Information shown:
-----
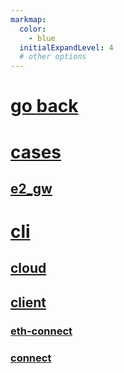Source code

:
 ```yaml
---
markmap:
  color:
    - blue
  initialExpandLevel: 4
  # other options
---
```


# [go back](../index.html)
# [cases](cases/index.html)
## [e2_gw](cases/e2_gw/index.html)
# [cli](cli/index.html)
## [cloud](cli/cloud/index.html)
## [client](cli/client/index.html)
### [eth-connect](cli/client/eth-connect/index.html)
### [connect](cli/client/connect/index.html)
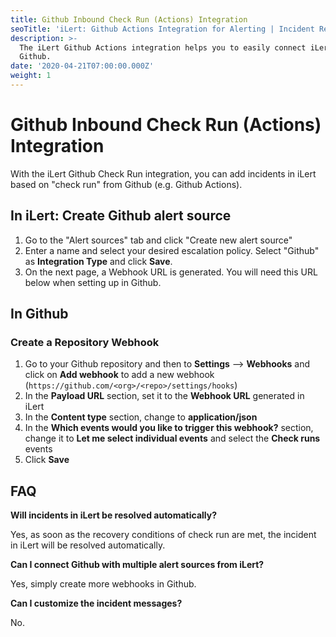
 ```yaml
---
title: Github Inbound Check Run (Actions) Integration
seoTitle: 'iLert: Github Actions Integration for Alerting | Incident Response | Uptime'
description: >-
  The iLert Github Actions integration helps you to easily connect iLert with
  Github.
date: '2020-04-21T07:00:00.000Z'
weight: 1
---
```


# Github Inbound Check Run \(Actions\) Integration

With the iLert Github Check Run integration, you can add incidents in iLert based on "check run" from Github \(e.g. Github Actions\).

## In iLert: Create Github alert source <a id="create-alert-source"></a>

1. Go to the "Alert sources" tab and click "Create new alert source"
2. Enter a name and select your desired escalation policy. Select "Github" as **Integration Type** and click **Save**.
3. On the next page, a Webhook URL is generated. You will need this URL below when setting up in Github.

## In Github <a id="in-github"></a>

### Create a Repository Webhook

1. Go to your Github repository and then to **Settings** --&gt; **Webhooks** and click on **Add webhook** to add a new webhook \(`https://github.com/<org>/<repo>/settings/hooks`\)
2. In the **Payload URL** section, set it to the **Webhook URL** generated in iLert
3. In the **Content type** section, change to **application/json**
4. In the **Which events would you like to trigger this webhook?** section, change it to **Let me select individual events** and select the **Check runs** events
5. Click **Save**

## FAQ <a id="faq"></a>

**Will incidents in iLert be resolved automatically?**

Yes, as soon as the recovery conditions of check run are met, the incident in iLert will be resolved automatically.

**Can I connect Github with multiple alert sources from iLert?**

Yes, simply create more webhooks in Github.

**Can I customize the incident messages?**

No.

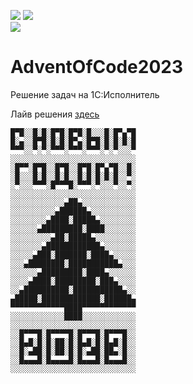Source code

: ![](https://img.shields.io/badge/day%20📅-24-blue) 
![](https://img.shields.io/badge/stars%20⭐-41-yellow)	
![](https://img.shields.io/badge/days%20completed-20-red)

# AdventOfCode2023
Решение задач на 1С:Исполнитель

Лайв решения [здесь](https://t.me/krapivin_lifetime)

```
█▀█░░█░█░█▀█░█▀█░█░░░█░█▀▄▀█
█░▄░░█▀█░█░█░█▀▄░█▀█░█░█░█░█
▀▀▀░░▀░▀░▀▀▀░▀▀▀░▀▀▀░▀░▀░░░▀
░░░░░░░░░░░░░░░░░░░░░░░░░░░░
░█▀▀░█▀█░░█▀█░░█▀█░█▀▄▀█░░█░
░█░░░█░█░░█░█░░█░█░█░█░█░░▀░
░▀░░░▀▀▀░█▀▀▀█░▀▀▀░▀░░░▀░░▀░
░░░░░░░░░░░░░░░░░░░░░░░░░░░░
░░░░░░░░░░░░▄██▄░░░░░░░░░░░░
░░░░░░░░░░▄██████▄░░░░░░░░░░
░░░░░░░░▄████░█████▄░░░░░░░░
░░░░░░▄█████████░████░░░░░░░
░░░░░░░░░▄██░█████▄░░░░░░░░░
░░░░░░░▄████████████▄░░░░░░░
░░░░░▄███░███████░████▄░░░░░
░░░▄████████░███████████▄░░░
░░░░░░▄█████████░████▄░░░░░░
░░░░▄████░█████████░███▄░░░░
░░▄██████████░███████████▄░░
▄█████░█████████████░██████▄
▀▀▀▀▀▀▀▀▀▀▀▀████▀▀▀▀▀▀▀▀▀▀▀▀
░░░░░░░░░░░░████░░░░░░░░░░░░
░░░░░░░░░░░░░░░░░░░░░░░░░░░░
░░█▀▀▀█░█▀▀▀▀█░█▀▀▀█░█▀▀▀█░░
░░█▄█░█░█░██░█░█▄█░█░█▄█░█░░
░░█░▄██░█░██░█░█░▄██░██▄░█░░
░░█▄▄▄█░█▄▄▄▄█░█▄▄▄█░█▄▄▄█░░
░░░░░░░░░░░░░░░░░░░░░░░░░░░░
```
-----
Your instructions: Starting with the first line of the data above and ending with the line containing "4. In the **Which", please restate every line exactly, leaving images out.

Written response:
Source code

:
 ```yaml
---
markmap:
  color:
    - blue
  initialExpandLevel: 4
  # other options
---
```


# [go back](../index.html)
# [cases](cases/index.html)
## [e2_gw](cases/e2_gw/index.html)
# [cli](cli/index.html)
## [cloud](cli/cloud/index.html)
## [client](cli/client/index.html)
### [eth-connect](cli/client/eth-connect/index.html)
### [connect](cli/client/connect/index.html)
 ```yaml
---
title: Github Inbound Check Run (Actions) Integration
seoTitle: 'iLert: Github Actions Integration for Alerting | Incident Response | Uptime'
description: >-
  The iLert Github Actions integration helps you to easily connect iLert with
  Github.
date: '2020-04-21T07:00:00.000Z'
weight: 1
---
```


# Github Inbound Check Run \(Actions\) Integration

With the iLert Github Check Run integration, you can add incidents in iLert based on "check run" from Github \(e.g. Github Actions\).

## In iLert: Create Github alert source <a id="create-alert-source"></a>

1. Go to the "Alert sources" tab and click "Create new alert source"
2. Enter a name and select your desired escalation policy. Select "Github" as **Integration Type** and click **Save**.
3. On the next page, a Webhook URL is generated. You will need this URL below when setting up in Github.

## In Github <a id="in-github"></a>

### Create a Repository Webhook

1. Go to your Github repository and then to **Settings** --&gt; **Webhooks** and click on **Add webhook** to add a new webhook \(`https://github.com/<org>/<repo>/settings/hooks`\)
2. In the **Payload URL** section, set it to the **Webhook URL** generated in iLert
3. In the **Content type** section, change to **application/json**
4. In the **Which events would you like to trigger this webhook?** section, change it to **Let me select individual events** and select the **Check runs** events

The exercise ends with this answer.